Meet Corey Northcutt, CEO at Northcutt

4 min read · 7 years ago


Corey Northcutt operates a boutique, Chicago-based inbound marketing agency called Northcutt. Follow him at @corey_northcutt.

Who’s your hero? (In business, life, or both.)

In pure business, Elon Musk and Richard Branson. In writing, Douglas Adams and Scott Adams. In SEO, Danny Sullivan and Aaron Wall.

What’s the single best piece of business advice that helped shape who you are as an entrepreneur today, and why?

The most useful advice probably surrounds focus, something that Albert Einstein was well-known for. Einstein apparently owned seven black suits and wore nothing but, every day. When asked, he basically said it was so he might devote no mental energy to anything other than his work in the moment.

Take that as the metaphor that it is. As a business scales, I’ve found it repeatedly necessary to completely re-evaluate where focus is placed. Time is the only finite resource.

What’s the biggest mistake you ever made in your business, and what did you learn from it that others can learn from too?

Biggest mistake? Probably comes back to a lack of focus. I’ve now owned three businesses that I’d deem successful. But along the way, I’ve probably had thousands of ideas for other web projects.

I have taken some of these projects further than others, and as a bit of an exercise, this does get me excited about my work in general. But eventually I almost always realize the same mistake: that I accomplish far more when I focus on a core business. It should often remain much simpler than 99 percent of my ideas would otherwise make it.

What do you do during the first hour of your business day and why?

I’ve heard some pretty elaborate morning routines raved about, but mine is pretty simple. I identify three major things that I want to accomplish that day. I put those three goals on a big white board, where I also write a weekly and monthly goal or two. I then check on a few team members and make sure they can do something similar, before getting to inbox zero.

What’s your best financial/cash-flow related tip for entrepreneurs just getting started?

Most failed companies I’ve seen would have been saved by not being too eager to go into debt.
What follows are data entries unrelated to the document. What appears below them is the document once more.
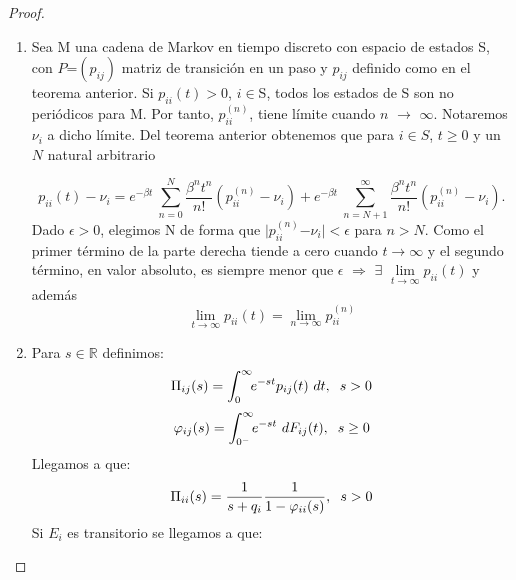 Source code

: \documentclass[12pt,a4paper]{article}
\begin{document}
     \begin{proof}
         	\begin{enumerate}
     	
     \item Sea M una cadena de Markov en tiempo discreto con espacio de estados S, con $P$=$(p_{ij})$ matriz de transición en un paso y $p_{ij}$ definido como en el teorema anterior. Si $p_{ii}(t)$$>$$0$, $i$$\in$S, todos los estados de S son no periódicos para M. Por tanto, $p_{ii}^{(n)}$, tiene límite cuando $n$ $\rightarrow$ $\infty$. Notaremos $\nu_{i}$ a dicho límite. Del teorema anterior obtenemos que para $i$$\in$$S$, $t$$\geq$$0$ y un $N$ natural arbitrario 
      
      \begin{equation*}
      p_{ii}(t)-\nu_{i}=e^{-\beta t}\ \sum_{n = 0}^{N}\frac{\beta^{n} t^{n}}{n!}(p_{ii}^{(n)}-\nu_{i})+e^{-\beta t}\ \sum_{n = N+1}^{\infty}\frac{\beta^{n} t^{n}}{n!}(p_{ii}^{(n)}-\nu_{i}).
      \end{equation*}
      Dado $\epsilon$$>$$0$, elegimos N de forma que $\mid$$p_{ii}^{(n)}$$-$$\nu_{i}$$\mid$$<$$\epsilon$ para $n$$>$$N$. Como el primer término de la parte derecha tiende a cero cuando $t$$\rightarrow$$\infty$ y el segundo término, en valor absoluto, es siempre menor que $\epsilon$ $\Longrightarrow$  $\exists$ $\lim\limits_{t\rightarrow \infty} p_{ii}(t)$ y además
      \begin{equation*}
      \lim\limits_{t\rightarrow \infty} p_{ii}(t)= \lim\limits_{n\rightarrow \infty} p_{ii}^{(n)}
      \end{equation*}
      \item Para $s$$\in$$\mathbb{R}$ definimos:
      \begin{equation*}
      \Pi_{ij}(s)=\int_0^\infty\!\!e^{-st}p_{ij}(t)\ dt,  \hspace{0.2cm} s>0
      \end{equation*}
      \begin{equation*}
      \varphi_{ij}(s)=\int_{0^{-}}^\infty\!\!e^{-st}\ dF_{ij}(t),  \hspace{0.2cm} s \geq 0
      \end{equation*}
      Llegamos a que:
      \begin{equation*}
      \Pi_{ii}(s)=\frac{1}{s+q_{i}}\frac{1}{1-\varphi_{ii}(s)},  \hspace{0.2cm} s>0
      \end{equation*}
      Si $E_{i}$ es transitorio se llegamos a que:
      \begin{equation*}

\end{equation*}
\end{enumerate}
\end{proof}
\end{document}
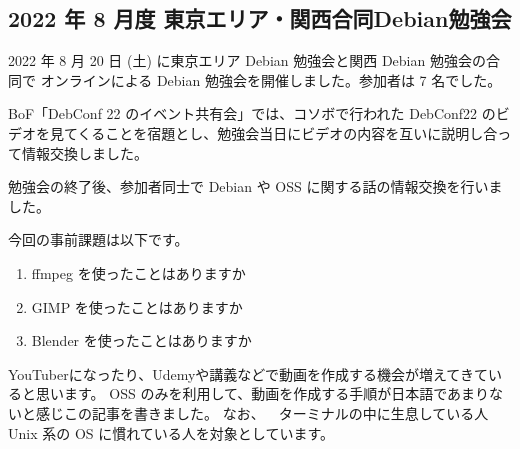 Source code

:\documentclass[mingoth,a4paper]{jsarticle}
\begin{document}

\subsection{2022 年 8 月度 東京エリア・関西合同Debian勉強会}

2022 年 8 月 20 日 (土) に東京エリア Debian 勉強会と関西 Debian 勉強会の合同で
オンラインによる Debian 勉強会を開催しました。参加者は 7 名でした。

BoF「DebConf 22 のイベント共有会」では、コソボで行われた DebConf22 のビデオを見てくることを宿題とし、勉強会当日にビデオの内容を互いに説明し合って情報交換しました。

勉強会の終了後、参加者同士で Debian や OSS に関する話の情報交換を行いました。


今回の事前課題は以下です。

\begin{enumerate}
\item ffmpeg を使ったことはありますか
\item GIMP を使ったことはありますか
\item Blender を使ったことはありますか
\end{enumerate}


\begin{multicols}{2}
{\small

}
\end{multicols}

%
%
%
%


      

YouTuberになったり、Udemyや講義などで動画を作成する機会が増えてきていると思います。
OSS のみを利用して、動画を作成する手順が日本語であまりないと感じこの記事を書きました。
なお、~~ターミナルの中に生息している人~~ Unix 系の OS に慣れている人を対象としています。
\end{document}
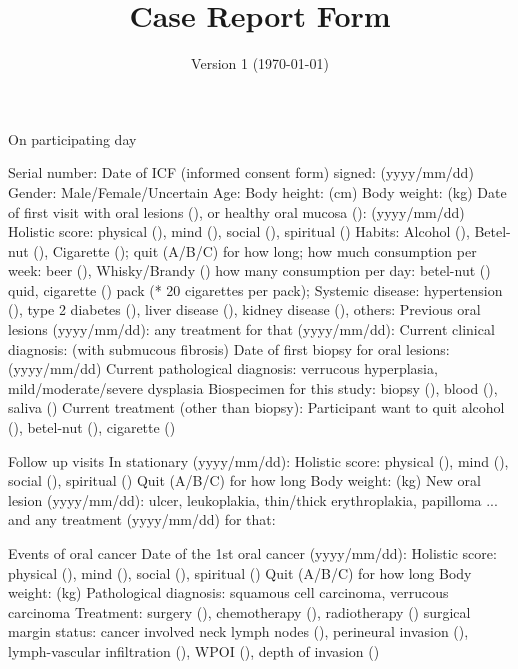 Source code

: \documentclass{article}
\title{Case Report Form}
\date{Version 1 (\today)}
\begin{document}
                          

\maketitle


\begin{outline}

\0 On participating day

\1 Serial number:
\1 Date of ICF (informed consent form) signed: (yyyy/mm/dd)
\1 Gender: Male/Female/Uncertain
\1 Age:
\1 Body height: (cm)
\1 Body weight: (kg)
\1 Date of first visit with oral lesions (), or healthy oral mucosa (): (yyyy/mm/dd)
    \2 Holistic score: physical (), mind (), social (), spiritual ()
    \2 Habits: Alcohol (), Betel-nut (), Cigarette ();
        \3 quit (A/B/C) for how long;
        \3 how much consumption per week: beer (), Whisky/Brandy ()
        \3 how many consumption per day: betel-nut () quid, cigarette () pack {\footnotesize (* 20 cigarettes per pack)};
\1 Systemic disease: hypertension (), type 2 diabetes (), liver disease (), kidney disease (), others:
\1 Previous oral lesions (yyyy/mm/dd):
    \2 any treatment for that (yyyy/mm/dd):
\1 Current clinical diagnosis: (with submucous fibrosis)
\1 Date of first biopsy for oral lesions: (yyyy/mm/dd)
\1 Current pathological diagnosis: verrucous hyperplasia, mild/moderate/severe dysplasia
    \1 Biospecimen for this study: biopsy (), blood (), saliva ()
\1 Current treatment (other than biopsy):
\1 Participant want to quit alcohol (), betel-nut (), cigarette ()

\vspace{10mm}

\0 Follow up visits
\1 In stationary (yyyy/mm/dd):
    \2 Holistic score: physical (), mind (), social (), spiritual ()
    \2 Quit (A/B/C) for how long
    \2 Body weight: (kg)
    \2 New oral lesion (yyyy/mm/dd): ulcer, leukoplakia, thin/thick erythroplakia, papilloma 
    \3 ... and any treatment (yyyy/mm/dd) for that:

\vspace{10mm}


\0 Events of oral cancer
\1 Date of the 1st oral cancer (yyyy/mm/dd):
    \2 Holistic score: physical (), mind (), social (), spiritual ()
    \2 Quit (A/B/C) for how long
    \2 Body weight: (kg)
    \2 Pathological diagnosis: squamous cell carcinoma, verrucous carcinoma 
    \2 Treatment: surgery (), chemotherapy (), radiotherapy ()
    \2 surgical margin status:
    \2 cancer involved neck lymph nodes (), perineural invasion (), lymph-vascular infiltration (), WPOI (), depth of invasion ()


\end{outline}
\end{document}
All of my companies have been bootstrapped so this is probably a little easier for me to say. I think that “startup culture” has really overcomplicated running a company. The Internet allows you to get by in most businesses with virtually zero upfront cost these days, and the first 10,000 decisions a company and brand make really aren’t financial anyway.

Not every company needs to be a big spectacular mess of venture capital and founders scrambling to blow that money at a pre-agreed rate. Sometimes, a company really should just be a concept you tinker with for a few hours a week for several years until it does everything right. And that’s when you scale it.

Quick: What’s ONE thing you recommend ALL aspiring or current entrepreneurs do right now to take their biz to the next level?

Think hard about what will set your company apart. Stand for something. Find ways to deliver at least the same value as the competition while being genuinely unique. Test elements of this message in conversations with your audience. Then, use it to build your mission statement and promotions. Next, begin to grow a reputation using content marketing to scale that process.

This can feel drawn out, but as you look back, you’ll realize that it’s the most efficient investment you’ll ever make. Years down the line, you’ll weigh this earned attention against other marketing channels and realize that it’s something tangible that your brand owns. You’ll see the cumulative value it’s added. Nobody can take that away.

Then, if you choose to layer on rented advertising, you’ll realize that the conversation, identity and positive reputation you’ve established organically gives you a fighting chance to compete in markets that, out of simplicity, tend to be very efficient, if not overpriced. In a situation where a 0.10 percent difference in conversion rate might mean that you can’t afford to keep up with the competitions’ rented ads, you will do far better with a well-developed brand identity first through unpaid mediums.

What’s your definition of success? How will you know when you’ve finally “succeeded” in your business?

I’m terrified of heights. Despite that, about five years ago I got really into rock climbing for the first time. I thought I’d hate it. Some friends of mine invited me out, and on the first attempt, I made it maybe 10 feet up. I asked how they managed to look down without getting vertigo.

“I never look down. After years of this, just, never do it. I don’t even look very far up, because that can get you stuck in your head too. I only ever focus on the next thing I have to do, and maybe a move or two after that.”

After that, I climbed 65 feet in one go and have never had trouble since. I’ve let this mentality creep into a lot of other things I do. Sure, it’s great to have broad goals, but most of the time, it’s about masses of little wins. In my first company, I was never happy. I think part of it was that there was just always someone bigger and more successful. Some massive challenge was still unmet.

Success, for me, has become simply being in a better place than I was in yesterday. That allows me to never get too high or too low. It’s focusing on little things and moments that has allowed me to accomplish much bigger ones over time.